Al día siguiente acudí a la casa de González de Marmolejo, la más grande y lujosa de Chile después de la mía. La fortuna del clérigo sin duda era de origen milagroso. Me recibió su ama de llaves quechua, una mujer muy sabia, conocedora de plantas medicinales y tan buena amiga mía que no necesitaba disimular que hacía vida marital con el futuro obispo desde hacía años. Cruzamos varios salones, comunicados por puertas dobles talladas por un artesano, que el clérigo hizo traer del Perú, y llegamos a una habitación pequeña, donde tenía su escritorio y la mayor parte de sus libros. El gobernador, vestido con esmero en jubón rojo oscuro de mangas acuchilladas, calzas verdosas y gorra de seda negra con una pluma coqueta, se adelantó para saludarme. El ama de llaves se retiró con discreción y cerró la puerta. Entonces, al verme a solas con Pedro, sentí que me latían las sienes y se me desbocaba el corazón, pensé que no sería capaz de sostener la mirada de esos ojos azules, cuyos párpados había besado a menudo cuando él dormía. Por mucho que Pedro hubiese cambiado, en algún momento fue el amante a quien seguí al fin del mundo. Pedro me puso las manos en los hombros y me dio vuelta hacia la ventana, para observarme a la luz.

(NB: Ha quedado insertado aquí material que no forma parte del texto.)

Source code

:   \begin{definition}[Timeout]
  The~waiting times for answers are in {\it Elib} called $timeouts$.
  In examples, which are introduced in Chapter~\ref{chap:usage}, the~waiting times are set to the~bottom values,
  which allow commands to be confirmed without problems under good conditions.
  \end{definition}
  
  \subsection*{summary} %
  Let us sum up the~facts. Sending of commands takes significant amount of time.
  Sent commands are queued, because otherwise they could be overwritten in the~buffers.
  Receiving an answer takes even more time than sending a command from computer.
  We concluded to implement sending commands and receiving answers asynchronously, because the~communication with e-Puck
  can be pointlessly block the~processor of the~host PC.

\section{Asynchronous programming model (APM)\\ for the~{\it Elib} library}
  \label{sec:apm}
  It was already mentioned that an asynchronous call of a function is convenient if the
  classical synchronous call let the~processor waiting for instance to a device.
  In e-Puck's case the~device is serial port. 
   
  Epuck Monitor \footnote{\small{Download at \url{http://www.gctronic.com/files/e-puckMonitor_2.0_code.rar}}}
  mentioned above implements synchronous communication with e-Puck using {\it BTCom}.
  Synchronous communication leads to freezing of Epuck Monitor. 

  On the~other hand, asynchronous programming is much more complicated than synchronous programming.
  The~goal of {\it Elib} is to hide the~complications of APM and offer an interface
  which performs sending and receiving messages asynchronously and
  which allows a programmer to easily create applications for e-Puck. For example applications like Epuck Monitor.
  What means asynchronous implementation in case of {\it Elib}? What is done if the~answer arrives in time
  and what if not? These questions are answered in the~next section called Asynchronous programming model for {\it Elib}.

– ¡Eres tan hermosa, Inés! ¿Cómo puede ser que para ti no pase el tiempo? -suspiró, conmovido.

– Necesitas vidrios para ver -le dije, dando un paso atrás para desprenderme de sus manos.

– Dime que eres feliz. Es muy importante para mí que lo seas.

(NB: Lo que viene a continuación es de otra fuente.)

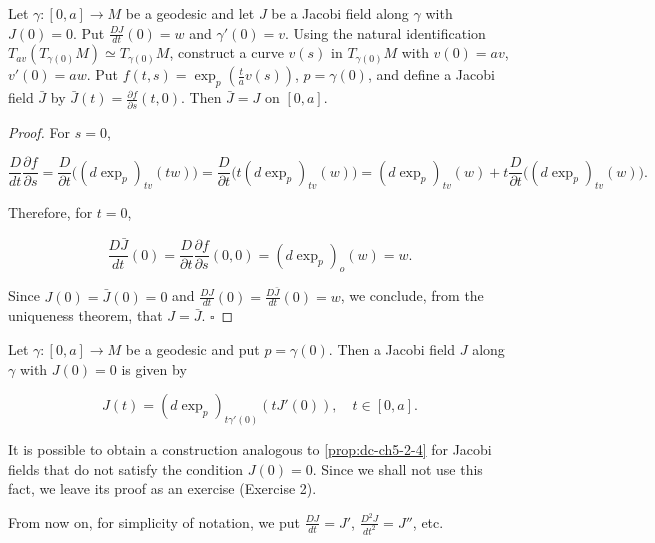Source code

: \begin{proposition}[Proposition 2.4]
  \label{prop:dc-ch5-2-4}
  Let $\gamma:[0,a]\to M$ be a geodesic and let $J$ be a Jacobi field along
  $\gamma$ with $J(0)=0$. Put $\frac{DJ}{dt}(0)=w$ and $\gamma'(0)=v$. Using the
  natural identification $T_{av}(T_{\gamma(0)}M)\simeq T_{\gamma(0)}M$, construct a
  curve $v(s)$ in $T_{\gamma(0)}M$ with $v(0)=av$, $v'(0)=aw$. Put
  $f(t,s)=\exp_p(\frac{t}{a}v(s))$,
  $p=\gamma(0)$, and define a Jacobi field $\bar J$ by
  $\bar J(t)=\frac{\partial f}{\partial s}(t,0)$. Then $\bar J=J$ on $[0,a]$.
\end{proposition}
\begin{proof}
  For $s=0$,
  
  $$
  \frac{D}{dt}\frac{\partial f}{\partial s}=\frac{D}{\partial t}\big((d\exp_p)_{tv}(tw)\big)
  =\frac{D}{\partial t}\big(t(d\exp_p)_{tv}(w)\big)
  =(d\exp_p)_{tv}(w)+t\frac{D}{\partial t}\big((d\exp_p)_{tv}(w)\big).
  $$
  
  Therefore, for $t=0$,
  
  $$
  \frac{D\bar J}{dt}(0)=\frac{D}{\partial t}\frac{\partial f}{\partial s}(0,0)=(d\exp_p)_o(w)=w.
  $$
  
  Since $J(0)=\bar J(0)=0$ and $\frac{DJ}{dt}(0)=\frac{D\bar J}{dt}(0)=w$, we
  conclude, from the uniqueness theorem, that $J=\bar J$. $\square$
\end{proof}

\begin{corollary}[Corollary 2.5]
  \label{cor:dc-ch5-2-5}
  Let $\gamma:[0,a]\to M$ be a geodesic and put $p=\gamma(0)$. Then a Jacobi field
  $J$ along $\gamma$ with $J(0)=0$ is given by
  
  $$
  J(t)=(d\exp_p)_{t\gamma'(0)}(tJ'(0)),\quad t\in[0,a].
  $$
\end{corollary}

\begin{remark}[Remark 2.6]
  \label{rem:dc-ch5-2-6}
  It is possible to obtain a construction analogous to \cref{prop:dc-ch5-2-4} for Jacobi
  fields that do not satisfy the condition $J(0)=0$. Since we shall not use this
  fact, we leave its proof as an exercise (Exercise 2).
  
  From now on, for simplicity of notation, we put $\frac{DJ}{dt}=J'$,
  $\frac{D^2 J}{dt^2}=J''$, etc.
\end{remark}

– ¿Por qué? ¿Mala conciencia, acaso?

Sonreí, él se rió también y ambos respiramos aliviados, se había roto el hielo. Me contó en detalle el juicio que enfrentó en el Perú y la condena de La Gasca; la idea de casarme con otro se le ocurrió a él como única forma de salvarme del destierro y la pobreza.

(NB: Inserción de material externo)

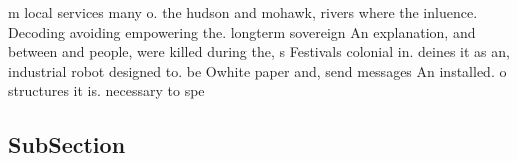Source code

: \documentclass[a4paper]{article}
\begin{document}
m local services many o. the hudson and mohawk, rivers where the inluence. Decoding avoiding empowering the. longterm sovereign An explanation, and between and people, were killed during the, s Festivals colonial in. deines it as an, industrial robot designed to. be Owhite paper and, send messages An installed. o structures it is. necessary to spe

\subsection{SubSection}
\end{document}
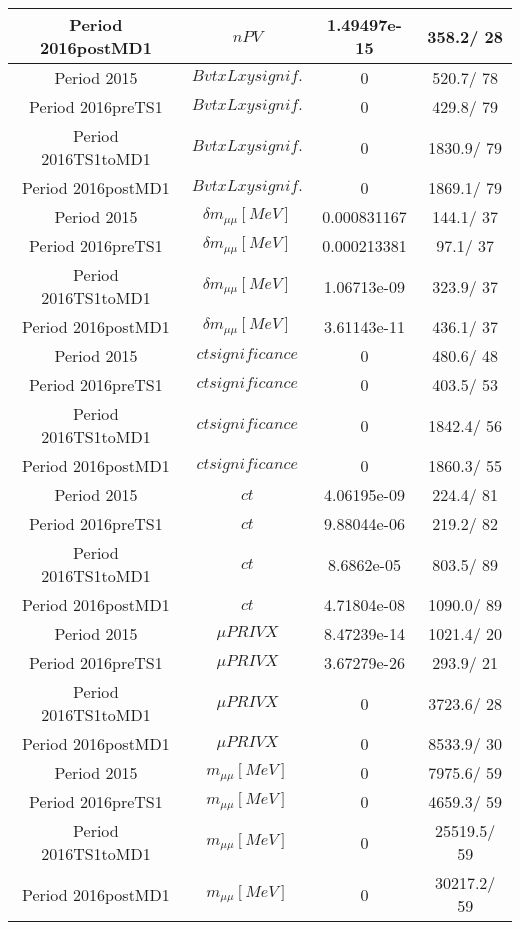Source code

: \documentclass{article}
\begin{document}
\begin{longtable}{c|c|c|c}
\hline
 Period 2016postMD1 & $nPV$ & 1.49497e-15 & 358.2/ 28\\
\hline
 Period 2015 & $BvtxLxy signif.$ & 0 & 520.7/ 78\\
\hline
 Period 2016preTS1 & $BvtxLxy signif.$ & 0 & 429.8/ 79\\
\hline
 Period 2016TS1toMD1 & $BvtxLxy signif.$ & 0 & 1830.9/ 79\\
\hline
 Period 2016postMD1 & $BvtxLxy signif.$ & 0 & 1869.1/ 79\\
\hline
 Period 2015 & $\delta m_{\mu\mu} [MeV]$ & 0.000831167 & 144.1/ 37\\
\hline
 Period 2016preTS1 & $\delta m_{\mu\mu} [MeV]$ & 0.000213381 &  97.1/ 37\\
\hline
 Period 2016TS1toMD1 & $\delta m_{\mu\mu} [MeV]$ & 1.06713e-09 & 323.9/ 37\\
\hline
 Period 2016postMD1 & $\delta m_{\mu\mu} [MeV]$ & 3.61143e-11 & 436.1/ 37\\
\hline
 Period 2015 & $ct significance$ & 0 & 480.6/ 48\\
\hline
 Period 2016preTS1 & $ct significance$ & 0 & 403.5/ 53\\
\hline
 Period 2016TS1toMD1 & $ct significance$ & 0 & 1842.4/ 56\\
\hline
 Period 2016postMD1 & $ct significance$ & 0 & 1860.3/ 55\\
\hline
 Period 2015 & $ct$ & 4.06195e-09 & 224.4/ 81\\
\hline
 Period 2016preTS1 & $ct$ & 9.88044e-06 & 219.2/ 82\\
\hline
 Period 2016TS1toMD1 & $ct$ & 8.6862e-05 & 803.5/ 89\\
\hline
 Period 2016postMD1 & $ct$ & 4.71804e-08 & 1090.0/ 89\\
\hline
 Period 2015 & $\mu PRIVX$ & 8.47239e-14 & 1021.4/ 20\\
\hline
 Period 2016preTS1 & $\mu PRIVX$ & 3.67279e-26 & 293.9/ 21\\
\hline
 Period 2016TS1toMD1 & $\mu PRIVX$ & 0 & 3723.6/ 28\\
\hline
 Period 2016postMD1 & $\mu PRIVX$ & 0 & 8533.9/ 30\\
\hline
 Period 2015 & $m_{\mu\mu} [MeV]$ & 0 & 7975.6/ 59\\
\hline
 Period 2016preTS1 & $m_{\mu\mu} [MeV]$ & 0 & 4659.3/ 59\\
\hline
 Period 2016TS1toMD1 & $m_{\mu\mu} [MeV]$ & 0 & 25519.5/ 59\\
\hline
 Period 2016postMD1 & $m_{\mu\mu} [MeV]$ & 0 & 30217.2/ 59\\

\end{longtable}
\end{document}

– Al proponerle esa solución a La Gasca me clavé una daga en el pecho, Inés, y todavía sangro. Siempre te he amado, eres la única mujer de mi vida, las demás no cuentan. Saberte casada con otro me causa un dolor atroz.

– Siempre fuiste celoso.

– No te burles, Inés. Sufro mucho por no tenerte conmigo, pero celebro que seas rica y te hayas desposado con el mejor hidalgo de este reino.